Tries painting a dark picture of constitutional amendments, raises eyebrows for colorful imagination that resembles naughty anime or video game.
For the last few years, members of the Japanese political sphere have been involved in a starkly divided debate over proposed amendments to Article 9 of the Japanese Constitution, which governs the role of the Japan Self-Defense Forces. On one side of the debate are those that say the current laws have kept Japan out of armed conflicts following the horrors of World War II, and on the other are those that argue the acting provisions are no longer suitable in light of terrorist activity and the growing military power of nearby China and North Korea.
Shigeaki Iijima, a professor of constitutional law and peace studies at Nagoya Gakuin University, seems to hold a dim view of amending Article 9. In talking to reporters with women’s news portal and magazine Shukan Josei Prime, Iijima offered his speculations on what changes might possibly accompany an expanded role for the JSDF. Increased government defense expenditures would accompany such a move, he believes, as would the need for a more thorough court of military justice.
While both of those ideas come from Iijima’s own mental simulation, he also spoke about a recent comment from Minister of Defense Tomomi Inada. At a press conference in April, Inada spoke about the possibility of female Ground Self-Defense Force personnel being assigned to combat roles in infantry and tank units, positions they haven’t been given in the past. So what’s Iijima’s take on such a possibility?
“In actual combat, if they are under attack from artillery shells or bombs, there is a chance their clothes could be blown off. In other words, they’d be naked. And if female SDF personnel were taken as prisoners of war, I think you can imagine what will be done to them.”
Iijima may indeed have a point about female POWs being at greater risk of sexual abuse by their captors.

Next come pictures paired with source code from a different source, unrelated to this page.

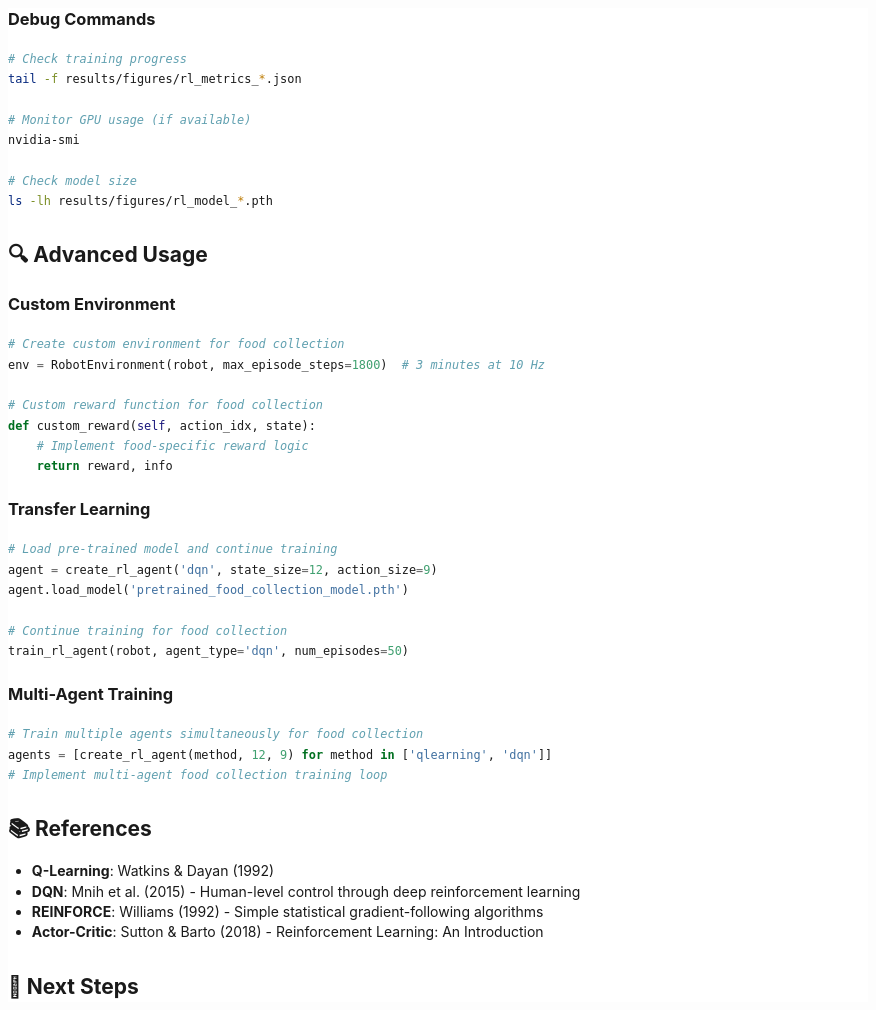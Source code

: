 ### Debug Commands
```bash
# Check training progress
tail -f results/figures/rl_metrics_*.json

# Monitor GPU usage (if available)
nvidia-smi

# Check model size
ls -lh results/figures/rl_model_*.pth
```

## 🔍 Advanced Usage

### Custom Environment
```python
# Create custom environment for food collection
env = RobotEnvironment(robot, max_episode_steps=1800)  # 3 minutes at 10 Hz

# Custom reward function for food collection
def custom_reward(self, action_idx, state):
    # Implement food-specific reward logic
    return reward, info
```

### Transfer Learning
```python
# Load pre-trained model and continue training
agent = create_rl_agent('dqn', state_size=12, action_size=9)
agent.load_model('pretrained_food_collection_model.pth')

# Continue training for food collection
train_rl_agent(robot, agent_type='dqn', num_episodes=50)
```

### Multi-Agent Training
```python
# Train multiple agents simultaneously for food collection
agents = [create_rl_agent(method, 12, 9) for method in ['qlearning', 'dqn']]
# Implement multi-agent food collection training loop
```

## 📚 References

- **Q-Learning**: Watkins & Dayan (1992)
- **DQN**: Mnih et al. (2015) - Human-level control through deep reinforcement learning  
- **REINFORCE**: Williams (1992) - Simple statistical gradient-following algorithms
- **Actor-Critic**: Sutton & Barto (2018) - Reinforcement Learning: An Introduction

## 🎯 Next Steps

On the other hand, his description of female soldiers’ whose clothing has been blown away by explosive force as “naked,” as opposed to “injured,” struck many online commenters in Japan as extremely unusual. In particular, his choice of vocabulary conjures images not so much of death and carnage, but of ladies who newly tattered uniforms sexily reveal their feminine bounties, prompting many online to question Iijima’s grasp on how physics work.
“I’ve never heard of a battle where just the combatants’ clothing got conveniently blown off.”
“I saw something like that in Dragon Ball.”
“Is this supposed to be an erotic dojinshi manga plot?”
“So there’s a ‘nude bomb?’”
“This goes beyond stupid.”
“This guy plays too many porn games and watches too much anime.”
Regarding the last comment, commenters even speculated on which non-pornographic titles the inspiration might be coming from, with candidates including classic Neo Geo franchise Art of Fighting and ongoing busty ninja girl saga Senran Kagura, both of which feature tearing or bursting costumes after a character is struck with a decisively powerful blows. Not mentioned, but worth considering, is whether or not Iijima imagines all-male war zones to be filled with nothing but muscly, shirtless dudes, like a 1980s action blockbuster.
More forgiving commenters theorized that Iijima simply reached too far in looking for negative scenarios with which to prop up his argument in opposition to amending Article 9. That’s the sort of thing just about everyone has done at one time or another while zealously trying to make a point, but still, if the professor’s goal is to be convincing, he’d probably do well to remember that reality and anime are usually two very different things.